Here, in 1908, is one of the seeds of Six Characters in Search of an Author, the play that took European theatre by storm by insinuating that theatre was an ‘impossible art’. These ideas could be seen as the bitter notions of a man frustrated by his lack of success in the theatre. However, unbeknownst to Pirandello at the time, those very ideas were to be at the heart of theatrical debate in Europe, finding echoes in Strindberg, Craig and the French Symbolists, and were to challenge the prevailing mode of naturalism.
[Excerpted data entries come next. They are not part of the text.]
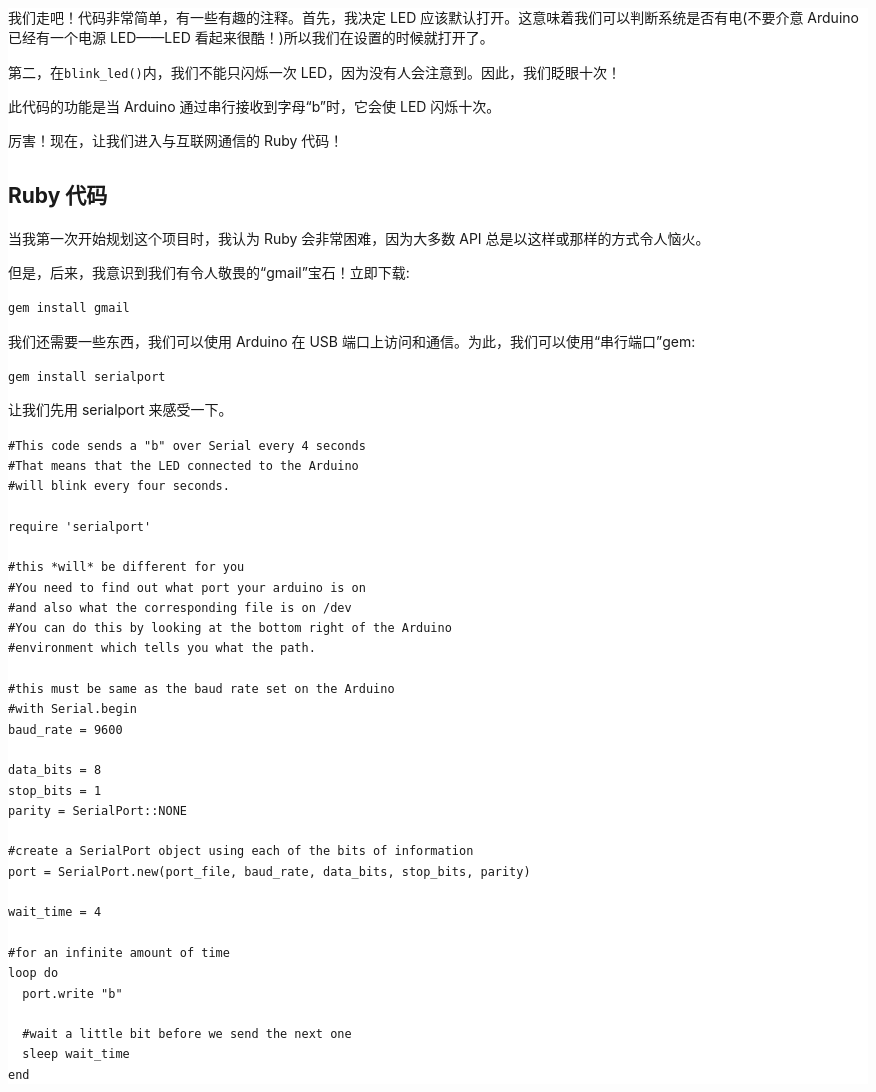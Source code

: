 我们走吧！代码非常简单，有一些有趣的注释。首先，我决定 LED 应该默认打开。这意味着我们可以判断系统是否有电(不要介意 Arduino 已经有一个电源 LED——LED 看起来很酷！)所以我们在设置的时候就打开了。

第二，在`blink_led()`内，我们不能只闪烁一次 LED，因为没有人会注意到。因此，我们眨眼十次！

此代码的功能是当 Arduino 通过串行接收到字母“b”时，它会使 LED 闪烁十次。

厉害！现在，让我们进入与互联网通信的 Ruby 代码！

## Ruby 代码

当我第一次开始规划这个项目时，我认为 Ruby 会非常困难，因为大多数 API 总是以这样或那样的方式令人恼火。

但是，后来，我意识到我们有令人敬畏的“gmail”宝石！立即下载:

```
gem install gmail
```

我们还需要一些东西，我们可以使用 Arduino 在 USB 端口上访问和通信。为此，我们可以使用“串行端口”gem:

```
gem install serialport
```

让我们先用 serialport 来感受一下。

```
#This code sends a "b" over Serial every 4 seconds
#That means that the LED connected to the Arduino
#will blink every four seconds.

require 'serialport'

#this *will* be different for you
#You need to find out what port your arduino is on
#and also what the corresponding file is on /dev
#You can do this by looking at the bottom right of the Arduino
#environment which tells you what the path.

#this must be same as the baud rate set on the Arduino
#with Serial.begin
baud_rate = 9600

data_bits = 8
stop_bits = 1
parity = SerialPort::NONE

#create a SerialPort object using each of the bits of information
port = SerialPort.new(port_file, baud_rate, data_bits, stop_bits, parity)

wait_time = 4

#for an infinite amount of time
loop do
  port.write "b"

  #wait a little bit before we send the next one
  sleep wait_time
end
```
Mallarmé, Maeterlinck, Lugné-Poe and Jarry all made statements indicating that for them theatre held within itself an insoluble contradiction.12

   Pirandello’s notion of the actor doomed to failure because no human being can produce exactly the image of the character sprung from the author’s mind is a naturalistic concept and recalls the French theatre practitioner André Antoine’s quip that the dramatic action is interrupted each time the actor is visible behind the character. For all Pirandello’s utterances about the uniqueness of the character, however, it is clear from his working practices that he wrote plays for specific actors, notably Ruggero Ruggeri and Marta Abba, ‘borrowed’ speeches from characters of previous plays and interchanged speeches between the characters in individual plays. Pirandello’s method of creating characters left visible the process of construction: a form of montage, a collection of parts that could be put together or dismantled at will. Though he clung to his provocative ideas about the impossibility of true mimesis, repeating them in an interview published in 1925 in Paris when his company was performing there,13 his experience as a playwright and man of the theatre prompted different approaches to his work. These were also influenced by the presence in the Teatro d’Arte of Marta Abba, who took the leading roles and for whom Pirandello wrote a number of plays. In Marta Abba, Pirandello found the actor best able to produce on stage the effects he wanted: the impression of a suffering puppet, a being of passionate intensity whose actions and speech delivery were fragmented and staccato. Claudio Vicentini posits that at this stage of his thinking and theatrical practice, Pirandello thought actors should not aim to represent the character, nor try to be the character; rather, they should make themselves available to the character, attracting the character to themselves.14

   A hint of this is caught in Six Characters in Search of an Author, when the Stepdaughter encourages the Mother to scream, but is best seen in Sampognetta’s ‘death scene’ in Questa sera si recita a soggetto (Tonight We Improvise), the third play in Pirandello’s theatre trilogy (the second was Ciascuno a suo modo (Each in His Own Way). During an ‘improvisation’ (fully scripted by Pirandello), the Comic Actor, given the role of Sampognetta, finds himself unable to act out a good death scene. He cannot get the mood right, no one responded to his cue, and as a comic actor, he has no training to do a death from cold. So why don’t they cut the build-up to his death? He lies down on the sofa and declares, ‘I’m dead!’ The Director interposes; the Comic Actor begins to justify himself, describing how he had constructed the scene, explaining his character and his reactions to members of his family and to the director, working himself into the situation to the extent that he defends himself as if he were being contradicted; inserting the actions, smearing blood on his face from his wounds, trying out his last fluttering whistle (for which he was known), and finally, with one arm round the Singer’s neck and the other round that of the Client, he lets his head drop and falls on the ground. The Singer cries out ‘Oh God, he’s dead, he’s dead!’ and his daughter throws herself on to her father crying ‘Daddy, daddy, oh my daddy’ and bursts into real tears. The character has taken possession of the actor, who makes himself available by creating space within himself for the character’s presence.